Senior Nikki Tjin a Djie agreed.
“It’s essential for democracy to work,” she said. “It’s crucial we vote for everything in a general election, but we also have to be knowledgeable about what we’re voting for — not just who you’re voting for when you side with a candidate.”
Yet the politically aware attitudes of these seniors are not the majority. One thing is clear in the midst of America’s most controversial election cycle: part of this enormous gap in voting participation must be due to the attitude many young voters have towards political involvement. The active voting population is far smaller than the eligible voting population, and for the United States to reach its full democratic potential, the eligible population needs to become the voting population.
“Voting is especially important this year. I don’t think there has ever been a year as critical as this year,” American History teacher Dwayne Dixon said. “It doesn’t matter who you’re voting for, but kids, adults — everyone needs to get out and vote.”

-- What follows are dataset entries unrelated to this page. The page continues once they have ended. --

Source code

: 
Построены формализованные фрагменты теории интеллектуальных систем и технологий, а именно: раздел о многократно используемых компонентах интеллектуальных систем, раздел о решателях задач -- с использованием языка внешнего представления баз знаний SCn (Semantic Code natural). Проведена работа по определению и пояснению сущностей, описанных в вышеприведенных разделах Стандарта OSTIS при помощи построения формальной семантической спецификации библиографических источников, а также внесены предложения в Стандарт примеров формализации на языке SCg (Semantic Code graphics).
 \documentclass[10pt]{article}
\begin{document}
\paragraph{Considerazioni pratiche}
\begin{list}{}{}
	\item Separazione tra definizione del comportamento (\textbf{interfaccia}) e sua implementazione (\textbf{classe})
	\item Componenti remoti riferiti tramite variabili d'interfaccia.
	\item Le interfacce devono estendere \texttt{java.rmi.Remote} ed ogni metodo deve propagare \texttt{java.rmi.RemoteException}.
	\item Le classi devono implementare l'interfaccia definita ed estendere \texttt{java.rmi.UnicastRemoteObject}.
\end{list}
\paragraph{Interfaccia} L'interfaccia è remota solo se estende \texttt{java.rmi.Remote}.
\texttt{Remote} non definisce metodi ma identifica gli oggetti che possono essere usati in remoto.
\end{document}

The seniors eligible to vote at Cooper City High School are part of the most underrepresented demographic of voters, but arguably one of the most important. As the youngest adult citizens of the United States, this generation is responsible for shaping the future of their own lives, and America as a whole. Consequently, political ideals should reflect more of the values of the young adult population. But when young voters don’t participate in the election process, “representative” democracy is no longer truly representative. The youth vote continues to be left out, and their population remains frustrated — yet by no fault except their own for not voting.

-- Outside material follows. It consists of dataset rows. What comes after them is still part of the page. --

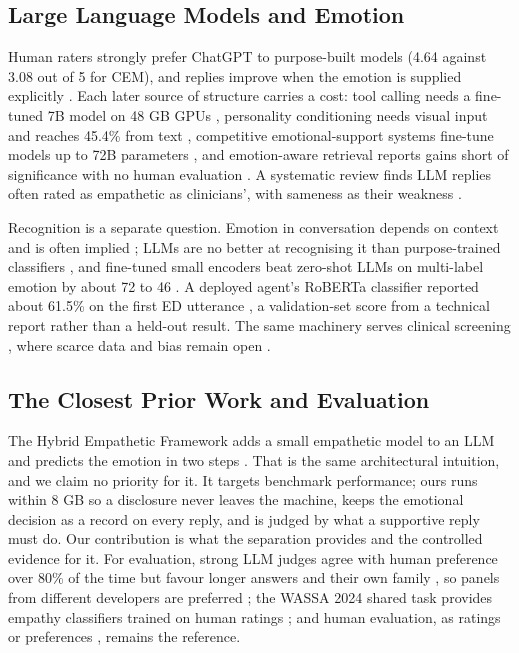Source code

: \documentclass[conference]{IEEEtran}
\begin{document}
\subsection{Large Language Models and Emotion}
Human raters strongly prefer ChatGPT to purpose-built models (4.64 against 3.08 out of 5 for CEM), and replies improve when the emotion is supplied explicitly \cite{b11,b12}. Each later source of structure carries a cost: tool calling needs a fine-tuned 7B model on 48 GB GPUs \cite{b13}, personality conditioning needs visual input and reaches 45.4\% from text \cite{b14}, competitive emotional-support systems fine-tune models up to 72B parameters \cite{b24}, and emotion-aware retrieval reports gains short of significance with no human evaluation \cite{b25}. A systematic review finds LLM replies often rated as empathetic as clinicians', with sameness as their weakness \cite{b18}.

Recognition is a separate question. Emotion in conversation depends on context \cite{b26} and is often implied \cite{b27}; LLMs are no better at recognising it than purpose-trained classifiers \cite{b16}, and fine-tuned small encoders beat zero-shot LLMs on multi-label emotion by about 72 to 46 \cite{b17}. A deployed agent's RoBERTa classifier reported about 61.5\% on the first ED utterance \cite{b28}, a validation-set score from a technical report rather than a held-out result. The same machinery serves clinical screening \cite{b29,b30}, where scarce data and bias remain open \cite{b31}.

\subsection{The Closest Prior Work and Evaluation}
The Hybrid Empathetic Framework adds a small empathetic model to an LLM and predicts the emotion in two steps \cite{b19}. That is the same architectural intuition, and we claim no priority for it. It targets benchmark performance; ours runs within 8 GB so a disclosure never leaves the machine, keeps the emotional decision as a record on every reply, and is judged by what a supportive reply must do. Our contribution is what the separation provides and the controlled evidence for it. For evaluation, strong LLM judges agree with human preference over 80\% of the time but favour longer answers \cite{b32} and their own family \cite{b33}, so panels from different developers are preferred \cite{b34}; the WASSA 2024 shared task provides empathy classifiers trained on human ratings \cite{b35,b36}; and human evaluation, as ratings \cite{b11} or preferences \cite{b13}, remains the reference.
\end{document}
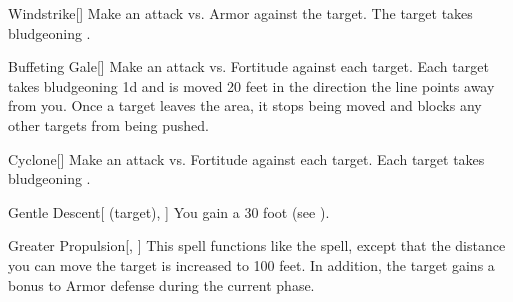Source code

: \lowercase{\hypertarget{spell:Windstrike}{}}\label{spell:Windstrike}
\begin{freeability}[\nth{1}]{\hypertarget{spell:Windstrike}{Windstrike}}[]
Make an attack vs. Armor against the target.
\hit The target takes bludgeoning .
\end{freeability}
\vspace{0.25em}



\lowercase{\hypertarget{spell:Buffeting Gale}{}}\label{spell:Buffeting Gale}
\begin{freeability}[\nth{2}]{\hypertarget{spell:Buffeting Gale}{Buffeting Gale}}[]
Make an attack vs. Fortitude against each target.
\hit Each target takes bludgeoning  \minus1d and is moved 20 feet in the direction the line points away from you.
Once a target leaves the area, it stops being moved and blocks any other targets from being pushed.
\end{freeability}
\vspace{0.25em}



\lowercase{\hypertarget{spell:Cyclone}{}}\label{spell:Cyclone}
\begin{freeability}[\nth{2}]{\hypertarget{spell:Cyclone}{Cyclone}}[]
Make an attack vs. Fortitude against each target.
\hit Each target takes bludgeoning .
\end{freeability}
\vspace{0.25em}



\lowercase{\hypertarget{spell:Gentle Descent}{}}\label{spell:Gentle Descent}
\begin{attuneability}[\nth{2}]{\hypertarget{spell:Gentle Descent}{Gentle Descent}}[ (target), ]
You gain a 30 foot  (see ).
\end{attuneability}
\vspace{0.25em}



\lowercase{\hypertarget{spell:Greater Propulsion}{}}\label{spell:Greater Propulsion}
\begin{freeability}[\nth{2}]{\hypertarget{spell:Greater Propulsion}{Greater Propulsion}}[, ]
This spell functions like the  spell, except that the distance you can move the target is increased to 100 feet.
In addition, the target gains a  bonus to Armor defense during the current phase.
\end{freeability}
\vspace{0.25em}



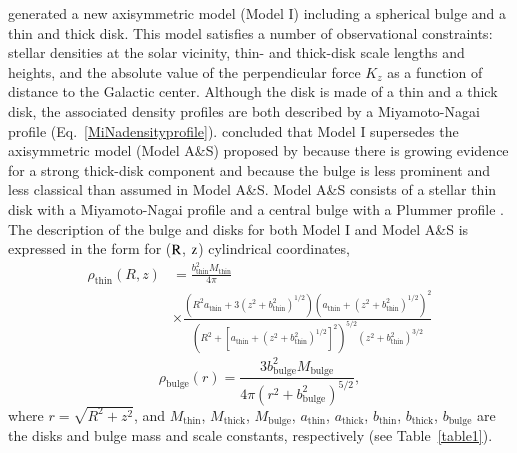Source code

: \documentclass{aa}
\begin{document}
\citet{Pouliasis2017} generated a new axisymmetric model (Model I) including a spherical bulge and a thin and thick disk. This model satisfies a number of observational constraints: stellar densities at the solar vicinity, thin- and thick-disk scale lengths and heights, and the absolute value of the perpendicular force $K_z$ as a function of distance to the Galactic center. Although the disk is made of a thin and a thick disk, the associated density profiles are both described by a Miyamoto-Nagai profile (Eq.~\ref{MiNadensityprofile}). 
\citet{Pouliasis2017} concluded that Model I supersedes the axisymmetric model (Model A\&S) proposed by \citet{Allen1991} because there is growing evidence for a strong thick-disk component and because the bulge is less prominent and less classical than assumed in  Model A\&S. Model A\&S consists of a stellar thin disk with a Miyamoto-Nagai profile \citep{Miyamoto1975} and a central bulge with a Plummer profile \citep{Binney2011}. The description of the bulge and disks for both Model I and Model A\&S is expressed in the form \citep{Pouliasis2017} for ($\rm R$, $\rm z$) cylindrical coordinates,
\begin{equation}
\begin{aligned}
\rho_{\operatorname{thin}}(R, z) & = \frac{b_{\operatorname{thin}}^{2} M_{\operatorname{thin}}}{4 \pi}\\
&\times\frac{\left(R^{2} a_{\mathrm{thin}}+3\left(z^{2}+b_{\mathrm{thin}}^{2}\right)^{1 / 2}\right)\left(a_{\mathrm{thin}}+\left(z^{2}+b_{\mathrm{thin}}^{2}\right)^{1 / 2}\right)^{2}}{\left(R^{2}+\left[a_{\mathrm{thin}}+\left(z^{2}+b_{\mathrm{thin}}^{2}\right)^{1 / 2}\right]^{2}\right)^{5 / 2}\left(z^{2}+b_{\mathrm{thin}}^{2}\right)^{3 / 2}}
\label{MiNadensityprofile}
\end{aligned}
\end{equation}
\begin{equation}
\rho_{\mathrm{bulge}}(r)= \frac{3 b_{\mathrm{bulge}}^{2} M_{\mathrm{bulge}}}{4 \pi\left(r^{2}+b_{\mathrm{bulge}}^{2}\right)^{5 / 2}} 
\label{Plummerdensityprofile}
,\end{equation}
where $r=\sqrt{R^2+z^2}$, and $M_{\mathrm{thin}}$, $M_{\mathrm{thick}}$, $M_{\mathrm{bulge}}$, $a_{\mathrm{thin}}$, $a_{\mathrm{thick}}$,  $b_{\mathrm{thin}}$, $b_{\mathrm{thick}}$, $b_{\mathrm{bulge}}$ are the disks and bulge mass and scale constants, respectively (see Table~\ref{table1}).
\end{document}
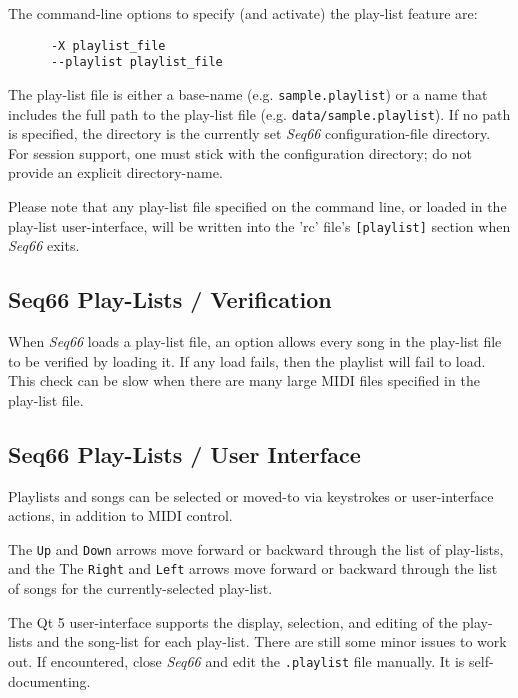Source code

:    The command-line options to specify (and activate) the play-list feature
   are:

   \begin{verbatim}
      -X playlist_file
      --playlist playlist_file
   \end{verbatim}

   The play-list file is either a base-name (e.g. \texttt{sample.playlist})
   or a name that includes the full path to the play-list file
   (e.g. \texttt{data/sample.playlist}).
   If no path is specified, the directory is the currently set
   \textsl{Seq66} configuration-file directory.
   For session support, one must stick with the configuration directory;
   do not provide an explicit directory-name.

   Please note that any play-list file specified on the command line, or loaded
   in the play-list user-interface,
   will be written into the 'rc' file's \texttt{[playlist]} section when
   \textsl{Seq66} exits.

\subsection{Seq66 Play-Lists / Verification}
\label{subsec:playlist_verify}

   When \textsl{Seq66} loads a play-list file, an option allows every
   song in the play-list file to be verified by loading it.  If any load fails,
   then the playlist will fail to load.  This check can be slow when there are
   many large MIDI files specified in the play-list file.

\subsection{Seq66 Play-Lists / User Interface}
\label{subsec:playlist_uis}

   Playlists and songs can be selected or moved-to via keystrokes or
   user-interface actions, in addition to MIDI control.

   The \texttt{Up} and \texttt{Down} arrows move forward or backward through
   the list of play-lists, and the
   The \texttt{Right} and \texttt{Left} arrows move forward or backward through
   the list of songs for the currently-selected play-list.

   The Qt 5 user-interface supports the display, selection, and editing of
   the play-lists and the song-list for each play-list.
   There are still some minor issues to work out.  If encountered, close
   \textsl{Seq66} and edit the \texttt{.playlist} file manually.
   It is self-documenting.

“If you don’t vote, you can’t complain. That’s the reality,” Dixon added. “People complain about our government all the time, but they refuse to participate.”

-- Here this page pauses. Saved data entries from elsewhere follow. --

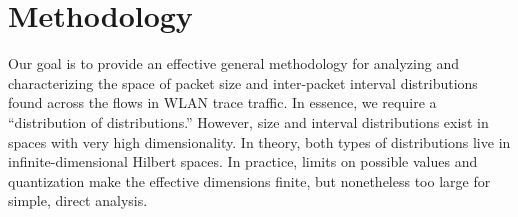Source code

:\documentclass[conference]{IEEEtran}
\newcommand{\caps}[1]{{\small{#1}}}
\begin{document}


\section{Methodology}
\label{sec:methodology}

Our goal is to provide an effective general methodology for analyzing and characterizing the space of packet size and inter-packet interval distributions found across the flows in \caps{WLAN} trace traffic. In essence, we require a ``distribution of distributions.'' %
However, size and interval distributions exist in spaces with very high dimensionality. In theory, both types of distributions live in infinite-dimensional Hilbert spaces. %
In practice, limits on possible values and quantization make the effective dimensions finite, but nonetheless too large for simple, direct analysis.%
\end{document}
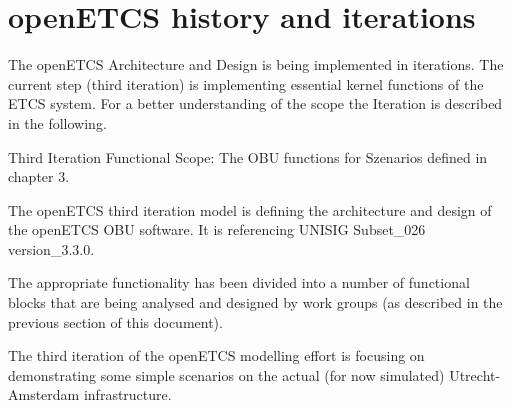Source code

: \section{openETCS history and iterations}
The openETCS Architecture and Design is being implemented in iterations. The current step (third iteration) is implementing essential kernel functions of the ETCS system. 
For a better understanding of the scope the Iteration is described in the following.

Third Iteration Functional Scope: The OBU functions for Szenarios defined in chapter 3.

The openETCS third iteration model is defining the architecture and design of the openETCS OBU software. 
It is referencing  \cite{subset-026} UNISIG Subset\_026 version\_3.3.0. 

The appropriate functionality has been divided into a number of functional blocks that are being analysed and designed by work groups (as described in the previous section of this document).

The third iteration of the openETCS modelling effort is focusing on demonstrating some simple scenarios on the actual (for now simulated) Utrecht- Amsterdam infrastructure.
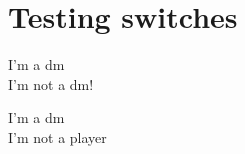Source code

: \chapter{Testing switches}

\ifdm
  I'm a dm \\
\else
  I'm not a dm! \\
\fi

\ifplayer
  I'm a dm \\
\else
I'm not a player \\
\fi

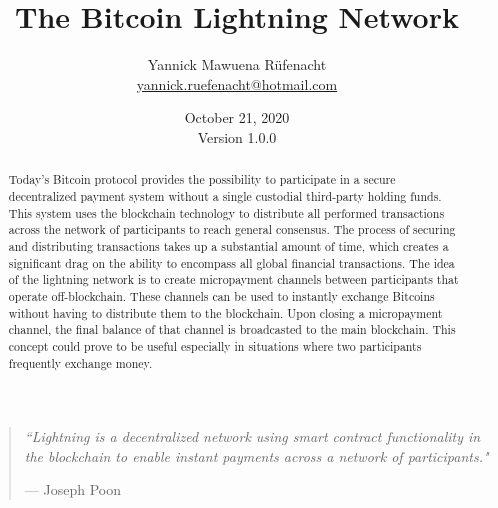 \documentclass[a4paper, 12pt]{report}
\newcommand{\hsp}{\hspace{20pt}}
\begin{document}
\title{\Large{\textbf{The Bitcoin Lightning Network}}}
\author{Yannick Mawuena Rüfenacht \\ \href{mailto:yannick.ruefenacht@hotmail.com}{yannick.ruefenacht@hotmail.com}}
\date{October 21, 2020\\Version 1.0.0}
\maketitle

\begin{quote}
\vspace*{\fill}
\textit{``Lightning is a decentralized network using smart contract functionality in the blockchain to enable instant payments across a network of participants."}
\par\raggedleft--- \textup{Joseph Poon}
\vspace*{\fill}
\end{quote}

\begin{abstract}
Today’s Bitcoin protocol provides the possibility to participate in a secure decentralized payment system without a single custodial third-party holding funds. This system uses the blockchain technology to distribute all performed transactions across the network of participants to reach general consensus. The process of securing and distributing transactions takes up a substantial amount of time, which creates a significant drag on the ability to encompass all global financial transactions. The idea of the lightning network is to create micropayment channels between participants that operate off-blockchain. These channels can be used to instantly exchange Bitcoins without having to distribute them to the blockchain. Upon closing a micropayment channel, the final balance of that channel is broadcasted to the main blockchain. This concept could prove to be useful especially in situations where two participants frequently exchange money.
\end{abstract}

\tableofcontents
\listoffigures

\setlength{\parskip}{1em}
\setlength{\parindent}{0em}
\titleformat{\chapter}[hang]{\LARGE\bfseries}{\thechapter\hsp\textcolor{gray75}{|}\hsp}{0pt}{\LARGE\bfseries}
\titleformat{\section}[hang]{\large\bfseries}{\thesection\hsp\textcolor{gray75}{|}\hsp}{0pt}{\large\bfseries}
\end{document}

By voting, students also pay respect to the people who have worked hard to gain the vote. Originally, the US Constitution reserved the right to vote for only wealthy, land-owning white men. Over time, tireless protests, and endless campaigns, voting rights were secured by those looked down upon by society: Native Americans, African Americans, and women, to name a few. Voting is a civic duty and an honorable act which pays homage to the activists who rallied so hard for voting rights.
Citizens of the United States are fortunate to be able to vote at all. Countries around the world do not offer voting to all their citizens, whether it’s due to lacking funds or dismal human rights. Even more countries do offer voting, but work around it through intimidation, or by creating regulations so difficult to abide by, the suppressed population is realistically unable to vote at all.
“Voting is one of the principle differences between the United States and any other country in the world,” Klauber said. “It’s what makes us different — there are places where people don’t get the right to vote.”
Cooper City’s seniors should take full advantage of the opportunity presented to them and vote on the presidential election on November 8th, and during future local elections as well. Youth voting is a civic duty that is vital for a true democracy, and a healthy country.
“If there’s ever been a time for people to realize how important voting is, it’s this election cycle, and I hope people take heed and vote,” Dixon said.